# RECORD EXCERPTS:
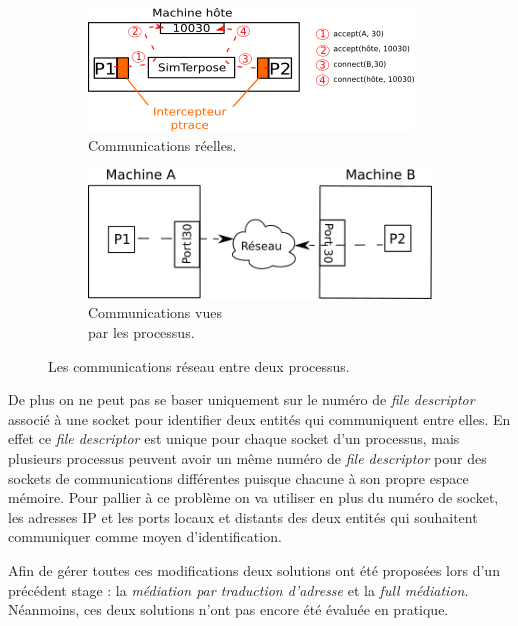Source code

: \begin{figure}[H]
  \centering
  \begin{subfigure}{0.5\textwidth}
    \includegraphics[scale=0.8]{Pictures/png/Mediation_realite}
    \caption{Communications réelles.}
  \label{COMM_REALITE}
  \end{subfigure}
  \begin{subfigure}{0.25\textwidth}
  \includegraphics[scale=0.5]{Pictures/png/Mediation_VM}
  \caption{Communications vues \\ par les processus.}
  \label{COMM_VM}
  \end{subfigure}
  \caption{Les communications réseau entre deux processus.}
  \label{COMM}
\end{figure}

De plus on ne peut pas se baser uniquement sur le numéro de \textit{file
  descriptor} associé à une socket pour identifier deux entités qui communiquent
entre elles. En effet ce \textit{file descriptor} est unique pour chaque socket
d'un processus, mais plusieurs processus peuvent avoir un même numéro de
\textit{file descriptor} pour des sockets de communications différentes puisque
chacune à son propre espace mémoire. Pour pallier à ce problème on va utiliser
en plus du numéro de socket, les adresses IP et les ports locaux et distants des
deux entités qui souhaitent communiquer comme moyen d'identification.

Afin de gérer toutes ces modifications deux solutions ont été proposées lors
d'un précédent stage \citep{GUILLAUME:Interceptionsyscall}: la \textit{médiation
  par traduction d'adresse} et la \textit{full médiation}. Néanmoins, ces deux
solutions n'ont pas encore été évaluée en pratique.
 
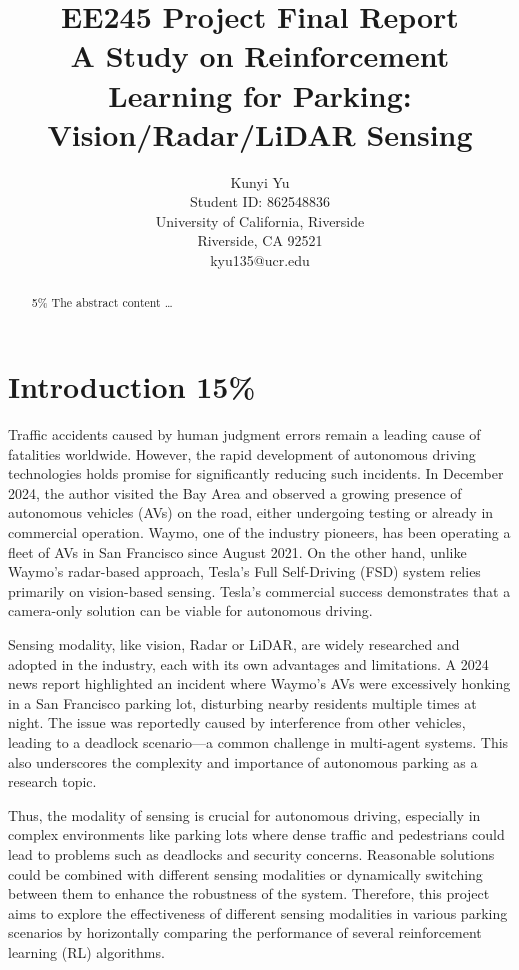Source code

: \documentclass{article}
\title{EE245 Project Final Report \\ \large A Study on Reinforcement Learning for Parking: Vision/Radar/LiDAR Sensing}
\author{
  Kunyi Yu\\
  Student ID: 862548836 \\
  University of California, Riverside\\
  Riverside, CA 92521\\
  kyu135@ucr.edu
}
\begin{document}
\maketitle

\begin{abstract}
  5\% The abstract content \dots
\end{abstract}


\section{Introduction 15\%}

Traffic accidents caused by human judgment errors remain a leading cause of fatalities worldwide. However, the rapid development of autonomous driving technologies holds promise for significantly reducing such incidents. In December 2024, the author visited the Bay Area and observed a growing presence of autonomous vehicles (AVs) on the road, either undergoing testing or already in commercial operation. Waymo, one of the industry pioneers, has been operating a fleet of AVs in San Francisco since August 2021. On the other hand, unlike Waymo’s radar-based approach, Tesla’s Full Self-Driving (FSD) system relies primarily on vision-based sensing. Tesla’s commercial success demonstrates that a camera-only solution can be viable for autonomous driving.

Sensing modality, like vision, Radar or LiDAR, are widely researched and adopted in the industry, each with its own advantages and limitations. A 2024 news report \cite{news2024} highlighted an incident where Waymo’s AVs were excessively honking in a San Francisco parking lot, disturbing nearby residents multiple times at night. The issue was reportedly caused by interference from other vehicles, leading to a deadlock scenario—a common challenge in multi-agent systems. This also underscores the complexity and importance of autonomous parking as a research topic.

Thus, the modality of sensing is crucial for autonomous driving, especially in complex environments like parking lots where dense traffic and pedestrians could lead to problems such as deadlocks and security concerns. Reasonable solutions could be combined with different sensing modalities or dynamically switching between them to enhance the robustness of the system. Therefore, this project aims to explore the effectiveness of different sensing modalities in various parking scenarios by horizontally comparing the performance of several reinforcement learning (RL) algorithms. 
\end{document}
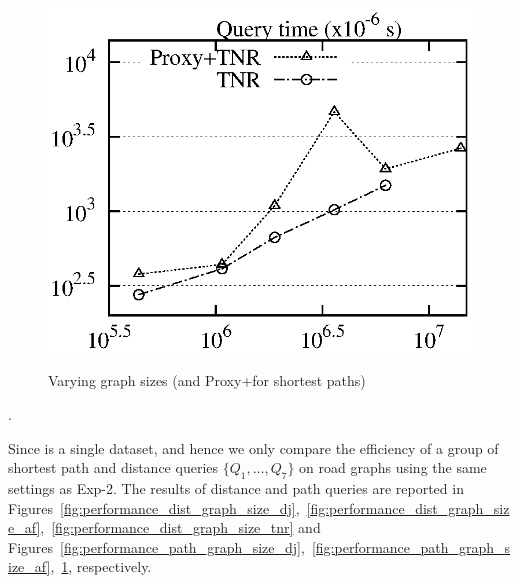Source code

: \begin{figure}[tb!]
\begin{center}
{\includegraphics[scale=0.422]{./exp/query_q7_path_tnr.eps}}
\end{center}
\vspace{-0.5ex}
\caption{Varying graph sizes (\tnr and Proxy+\tnr for shortest paths)}
\label{fig:performance_path_graph_size_tnr}
\vspace{-1ex}
\end{figure}



.

  Since \dblpone is a single dataset, and hence we only compare the efficiency of a group of shortest path and distance queries $\{Q_1, \ldots, Q_7\}$  on road graphs using the same settings as Exp-2.
 The results of distance and path queries are reported in Figures~\ref{fig:performance_dist_graph_size_dj},~\ref{fig:performance_dist_graph_size_af},~\ref{fig:performance_dist_graph_size_tnr} and Figures~\ref{fig:performance_path_graph_size_dj},~\ref{fig:performance_path_graph_size_af},~\ref{fig:performance_path_graph_size_tnr}, respectively.


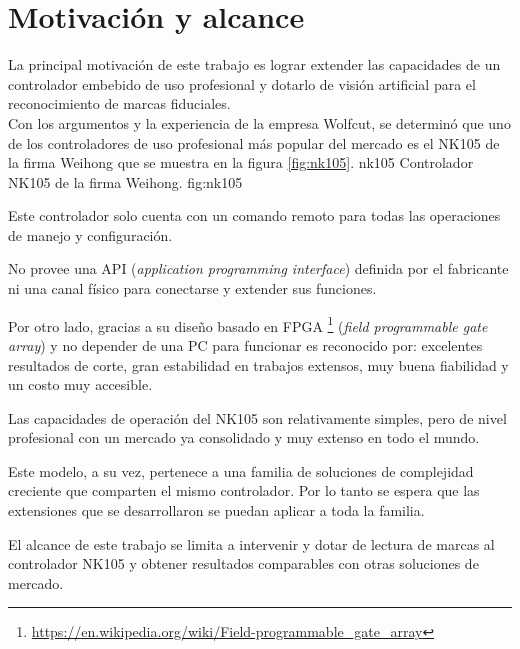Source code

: \section{Motivación y alcance}
   La principal motivación de este trabajo es lograr extender las capacidades de un controlador embebido de uso profesional y dotarlo de visión artificial para el reconocimiento de marcas fiduciales. \\
   Con los argumentos y la experiencia de la empresa Wolfcut, se determinó que uno de los controladores de uso profesional más popular del mercado es el NK105 de la firma Weihong \citep{WEBSITE:nk105} que se muestra en la figura \ref{fig:nk105}.
      {nk105}
      {Controlador NK105 de la firma Weihong.}
      {fig:nk105}

   Este controlador solo cuenta con un comando remoto para todas las operaciones de manejo y configuración.\par
   No provee una API (\textit{application programming interface}) definida por el fabricante ni una canal físico para conectarse y extender sus funciones. \par
   Por otro lado, gracias a su diseño basado en FPGA \footnote{\url{https://en.wikipedia.org/wiki/Field-programmable_gate_array}} (\textit{field programmable gate array}) y no depender de una PC para funcionar es reconocido por: excelentes resultados de corte, gran estabilidad en trabajos extensos, muy buena fiabilidad y un costo muy accesible. \par
   Las capacidades de operación del NK105 son relativamente simples, pero de nivel profesional con un mercado ya consolidado y muy extenso en todo el mundo.\par
   Este modelo, a su vez, pertenece a una familia de soluciones de complejidad creciente que comparten el mismo controlador. Por lo tanto se espera que las extensiones que se desarrollaron se puedan aplicar a toda la familia.\par
   El alcance de este trabajo se limita a intervenir y dotar de lectura de marcas al controlador NK105 y obtener resultados comparables con otras soluciones de mercado.

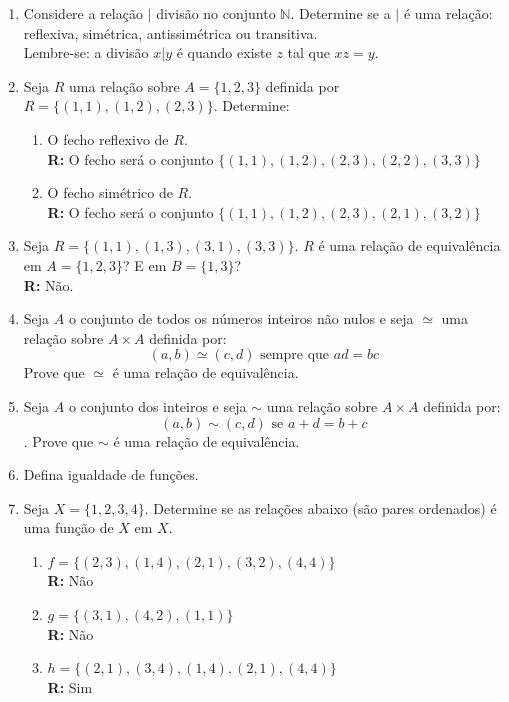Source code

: \documentclass[oneside,a4paper,12pt]{article}
\begin{document}
\begin{enumerate}
	\item Considere a relação $|$ divisão no conjunto $\mathbb{N}$. Determine se a $|$ é uma relação: reflexiva, simétrica, antissimétrica ou transitiva. \\ Lembre-se: a divisão $x|y$ é quando existe $z$ tal que $xz=y$.
	
	\item Seja $R$ uma relação sobre $A = \{1,2,3\}$ definida por \\ $R = \{(1,1), (1,2), (2,3)\}$. Determine:
	\begin{enumerate}
		\item O fecho reflexivo de $R$. \\{\bf R:} O fecho será o conjunto $\{(1,1), (1,2), (2,3), (2,2), (3,3)\}$
		\item O fecho simétrico de $R$. \\ {\bf R:} O fecho será o conjunto $\{(1,1), (1,2), (2,3), (2,1), (3,2)\}$
	\end{enumerate}

	\item Seja $R = \{ (1,1), (1,3), (3,1), (3,3) \}$. $R$ é uma relação de equivalência em $A = \{1,2,3\}$? E em $B = \{1,3\}$?
	\\ {\bf R: }Não.
	
	\item Seja $A$ o conjunto de todos os números inteiros não nulos e seja $\simeq$ uma relação sobre $A \times A$ definida por: $$(a,b) \simeq (c,d) \text{ sempre que } ad=bc$$
	Prove que $\simeq$ é uma relação de equivalência.

	\item Seja $A$ o conjunto dos inteiros e seja $\sim$ uma relação sobre $A \times A$ definida por: $$(a,b) \sim (c,d) \text{ se } a + d = b + c$$.
	Prove que $\sim$ é uma relação de equivalência.
	
	\item Defina igualdade de funções.
	
	\item Seja $X = \{ 1,2,3,4\}$. Determine se as relações abaixo (são pares ordenados) é uma função de $X$ em $X$.
	\begin{enumerate}
		\item $f = \{ (2,3),(1,4), (2,1),(3,2),(4,4)\}$ \\ {\bf R:} Não
		\item $g = \{(3,1), (4,2),(1,1)\}$ \\ {\bf R:} Não
		\item $h = \{(2,1), (3,4), (1,4),(2,1),(4,4)\}$ \\ {\bf R: } Sim
	\end{enumerate}
	

\end{enumerate}
\end{document}
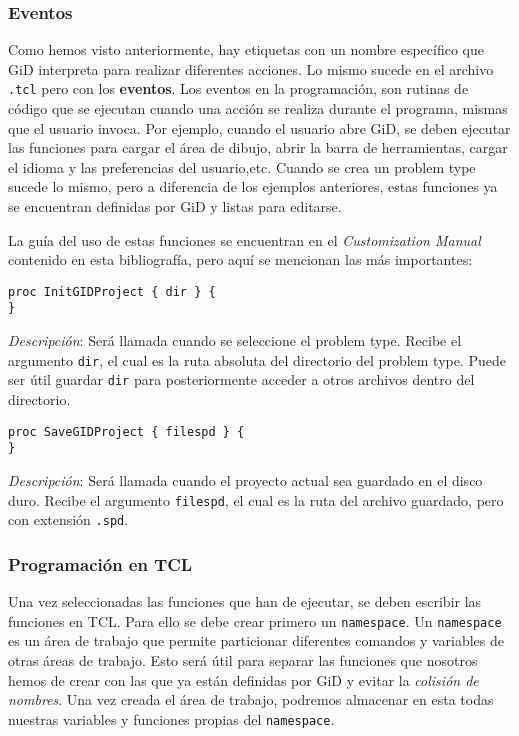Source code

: \documentclass[10pt, a4paper, twocolumn]{article} %
\begin{document}
\subsubsection{Eventos}
\label{sec:eventosGiD}
Como hemos visto anteriormente, hay etiquetas con un nombre específico que GiD interpreta para realizar diferentes acciones. Lo mismo sucede en el archivo \texttt{.tcl} pero con los \textbf{eventos}. Los eventos en la programación, son rutinas de código que se ejecutan cuando una acción se realiza durante el programa, mismas que el usuario invoca. Por ejemplo, cuando el usuario abre GiD, se deben ejecutar las funciones para cargar el área de dibujo, abrir la barra de herramientas, cargar el idioma y las preferencias del usuario,etc. Cuando se crea un problem type sucede lo mismo, pero a diferencia de los ejemplos anteriores, estas funciones ya se encuentran definidas por GiD y listas para editarse.

La guía del uso de estas funciones se encuentran en el \textit{Customization Manual} contenido en esta bibliografía, pero aquí se mencionan las más importantes:

\lstset{language=tcl} 
\begin{lstlisting}
proc InitGIDProject { dir } {
}
\end{lstlisting}

\textit{Descripción}: Será llamada cuando se seleccione el problem type. Recibe el argumento \texttt{dir}, el cual es la ruta absoluta del directorio del problem type. Puede ser útil guardar \texttt{dir} para posteriormente  acceder a otros archivos dentro del directorio.

\begin{lstlisting}
proc SaveGIDProject { filespd } {
}
\end{lstlisting}

\textit{Descripción}: Será llamada cuando el proyecto actual sea guardado en el disco duro. Recibe el argumento \texttt{filespd}, el cual es la ruta del archivo guardado, pero con extensión \texttt{.spd}.

\subsubsection{Programación en TCL}

Una vez seleccionadas las funciones que han de ejecutar, se deben escribir las funciones en TCL. Para ello se debe crear primero un \texttt{namespace}. Un \texttt{namespace} es un área de trabajo que permite particionar diferentes comandos y variables de otras áreas de trabajo. Esto será útil para separar las funciones que nosotros hemos de crear con las que ya están definidas por GiD y evitar la \textit{colisión de nombres}. Una vez creada el área de trabajo, podremos almacenar en esta todas nuestras variables y funciones propias del \texttt{namespace}.
\end{document}
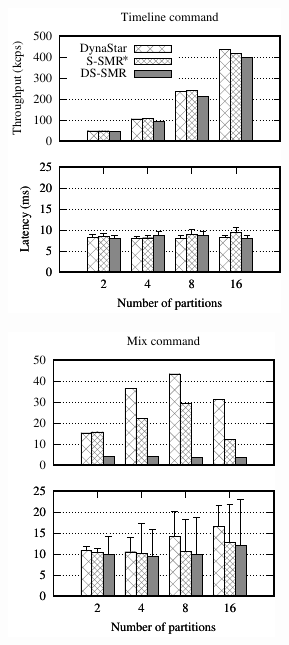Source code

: \begin{figure}[ht!]
  \centering
  \begin{subfigure}{.4\textwidth}
    \includegraphics[width=.9\textwidth]{figures/experiments/dynastar/chirper-compare-timeline}
    \caption{}
  \end{subfigure}
  \begin{subfigure}{.4\textwidth}
    \includegraphics[width=.9\textwidth]{figures/experiments/dynastar/chirper-compare-mix}

\end{subfigure}
\end{figure}
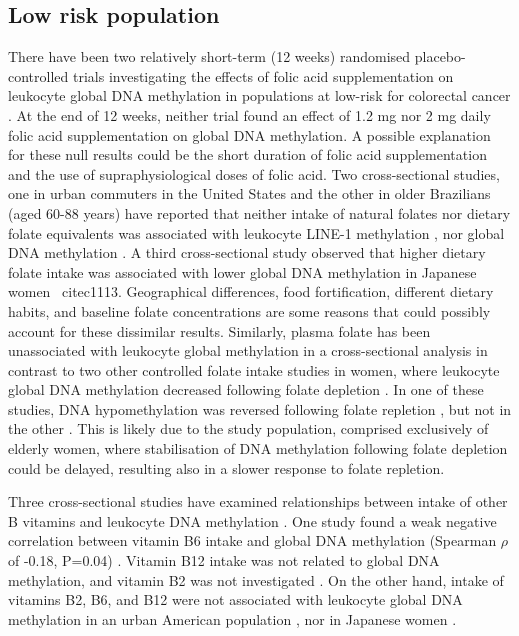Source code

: \subsection{Low risk population} %
\noindent There have been two relatively short-term (12 weeks) randomised placebo-controlled trials investigating the effects of folic acid supplementation on leukocyte global DNA methylation in populations at low-risk for colorectal cancer \cite{c1109,c1110}. At the end of 12 weeks, neither trial found an effect of 1.2 mg \cite{c1109} nor 2 mg \cite{c1110} daily folic acid supplementation on global DNA methylation. A possible explanation for these null results could be the short duration of folic acid supplementation and the use of supraphysiological doses of folic acid. Two cross-sectional studies, one in urban commuters in the United States and the other in older Brazilians (aged 60-88 years) have reported that neither intake of natural folates nor dietary folate equivalents was associated with leukocyte LINE-1 methylation \cite{c1111}, nor global DNA methylation \cite{c1112}. A third cross-sectional study observed that higher dietary folate intake was associated with lower global DNA methylation in 
Japanese women \
cite{c1113}. Geographical differences, food fortification, different dietary habits, and baseline folate concentrations are some reasons that could possibly account for these dissimilar results. Similarly, plasma folate has been unassociated with leukocyte global methylation in a cross-sectional analysis \cite{c1114} in contrast to two other controlled folate intake studies in women, where leukocyte global DNA methylation decreased following folate depletion \cite{c1115,c1116}. In one of these studies, DNA hypomethylation was reversed following folate repletion \cite{c1115}, but not in the other \cite{c1116}. This is likely due to the study population, comprised exclusively of elderly women, where stabilisation of DNA methylation following folate depletion could be delayed, resulting also in a slower response to folate repletion. 

\noindent Three cross-sectional studies have examined relationships between intake of other B vitamins and leukocyte DNA methylation \cite{c1111,c1112,c1113}. One study found a weak negative correlation between vitamin B6 intake and global DNA methylation (Spearman $\rho$ of -0.18, P=0.04) \cite{c1112}. Vitamin B12 intake was not related to global DNA methylation, and vitamin B2 was not investigated \cite{c1112}. On the other hand, intake of vitamins B2, B6, and B12 were not associated with leukocyte global DNA methylation in an urban American population \cite{c1111}, nor in Japanese women \cite{c1113}.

# WHAT YOU ARE ASKED TO DO:
Starting with the first line of the material above and ending with the line that holds "chacune à son", write out those lines exactly, without pictures.

# TASK SOLUTION:
Source code

: \begin{figure}[H]
  \centering
  \begin{subfigure}{0.5\textwidth}
    \includegraphics[scale=0.8]{Pictures/png/Mediation_realite}
    \caption{Communications réelles.}
  \label{COMM_REALITE}
  \end{subfigure}
  \begin{subfigure}{0.25\textwidth}
  \includegraphics[scale=0.5]{Pictures/png/Mediation_VM}
  \caption{Communications vues \\ par les processus.}
  \label{COMM_VM}
  \end{subfigure}
  \caption{Les communications réseau entre deux processus.}
  \label{COMM}
\end{figure}

De plus on ne peut pas se baser uniquement sur le numéro de \textit{file
  descriptor} associé à une socket pour identifier deux entités qui communiquent
entre elles. En effet ce \textit{file descriptor} est unique pour chaque socket
d'un processus, mais plusieurs processus peuvent avoir un même numéro de
\textit{file descriptor} pour des sockets de communications différentes puisque
chacune à son propre espace mémoire. Pour pallier à ce problème on va utiliser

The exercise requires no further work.